1. No you can have the numbers uneven on either side of the aisle. Many have it even because they like the way it looks.
2. Wedding ceremonies can be as short as 15-20 minutes or as long as 90 minutes. It all depends upon what type of ceremony you wish, where you want it (church, courthouse, beach, backyard, etc.) and who is performing it.
Receptions likewise can be as short or as long as you want. Most venues for an evening reception will have the hall available for 5-6 hours. Some afternoon receptions can be as short as 3-4 hours. Depends on what you want.
3. The usual lineup on the bridal side is bridesmaids, then Maid/matron of honor, flower girls and/or ring bearers, followed by the bride and her escort. You can choose to have the groomsmen escort the maids down the aisle or not, they could all stand at the front with the groom, best man and officiant.

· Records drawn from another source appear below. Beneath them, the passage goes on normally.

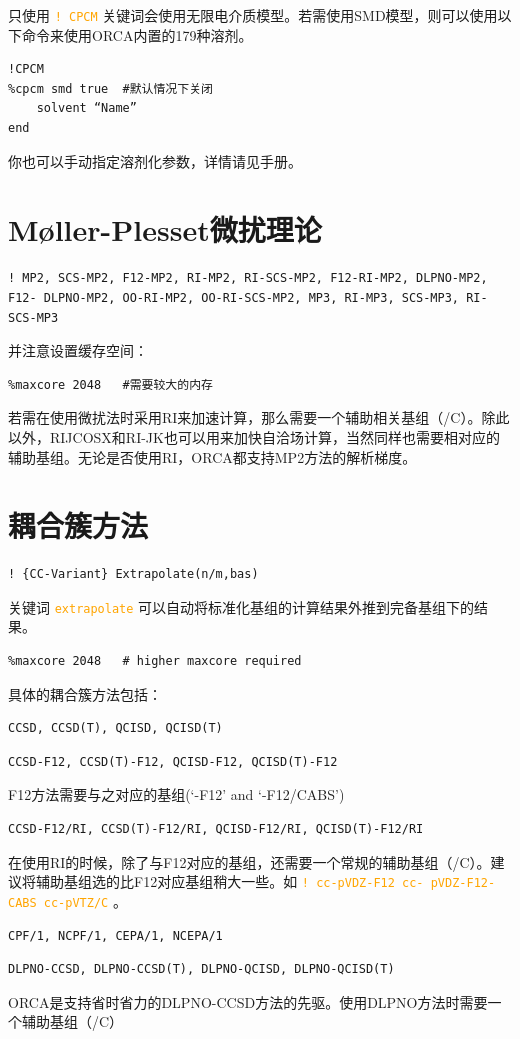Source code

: \documentclass{ctexart}
\newcommand{\cmd}[1]{\textcolor{orange}{ \texttt{#1} }}
\begin{document}
	只使用\cmd{! CPCM}关键词会使用无限电介质模型。若需使用SMD模型，则可以使用以下命令来使用ORCA内置的179种溶剂。
	
	\begin{lstlisting}
!CPCM	
%cpcm smd true	#默认情况下关闭
	solvent “Name”
end
	\end{lstlisting}
	
	你也可以手动指定溶剂化参数，详情请见手册。
	
	\section{Møller-Plesset微扰理论} 
	\begin{lstlisting}
! MP2, SCS-MP2, F12-MP2, RI-MP2, RI-SCS-MP2, F12-RI-MP2, DLPNO-MP2, F12- DLPNO-MP2, OO-RI-MP2, OO-RI-SCS-MP2, MP3, RI-MP3, SCS-MP3, RI-SCS-MP3
	\end{lstlisting}
	
	并注意设置缓存空间：
	\begin{lstlisting}
%maxcore 2048	#需要较大的内存
	\end{lstlisting}
	
	若需在使用微扰法时采用RI来加速计算，那么需要一个辅助相关基组（/C）。除此以外，RIJCOSX和RI-JK也可以用来加快自洽场计算，当然同样也需要相对应的辅助基组。无论是否使用RI，ORCA都支持MP2方法的解析梯度。
	
	\section{耦合簇方法} 
	\begin{lstlisting}
! {CC-Variant} Extrapolate(n/m,bas)
	\end{lstlisting}
	
	关键词\cmd{extrapolate}可以自动将标准化基组的计算结果外推到完备基组下的结果。
	
	\begin{lstlisting}
%maxcore 2048	# higher maxcore required 
	\end{lstlisting}
	
	具体的耦合簇方法包括：
	\begin{lstlisting}
CCSD, CCSD(T), QCISD, QCISD(T)
	\end{lstlisting}
	
	\begin{lstlisting}
CCSD-F12, CCSD(T)-F12, QCISD-F12, QCISD(T)-F12
	\end{lstlisting}
	
	F12方法需要与之对应的基组(‘-F12’ and ‘-F12/CABS’)
	\begin{lstlisting}
CCSD-F12/RI, CCSD(T)-F12/RI, QCISD-F12/RI, QCISD(T)-F12/RI
	\end{lstlisting}
	在使用RI的时候，除了与F12对应的基组，还需要一个常规的辅助基组（/C）。建议将辅助基组选的比F12对应基组稍大一些。如\cmd{! cc-pVDZ-F12 cc- pVDZ-F12-CABS cc-pVTZ/C}。
	\begin{lstlisting}
CPF/1, NCPF/1, CEPA/1, NCEPA/1
	\end{lstlisting}
	\begin{lstlisting}
DLPNO-CCSD, DLPNO-CCSD(T), DLPNO-QCISD, DLPNO-QCISD(T)
	\end{lstlisting}
	ORCA是支持省时省力的DLPNO-CCSD方法的先驱。使用DLPNO方法时需要一个辅助基组（/C）
	
\end{document}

Typical wedding would be (rough outline):
Ceremony
Pictures
Reception: cocktails/entrance
first dance or dinner (interchangeable)
toasts (prior to dinner)
dinner/first dance (see above)
special dances (father/daughter, mother/son, etc.)
cake cutting (could be earlier if being served as dessert)
dancing and socializing
bouquet and garter tosses
dancing
leave for wedding night accomodations
Again, try theknot.com or brides.com for further guidance. You can email if you want further info.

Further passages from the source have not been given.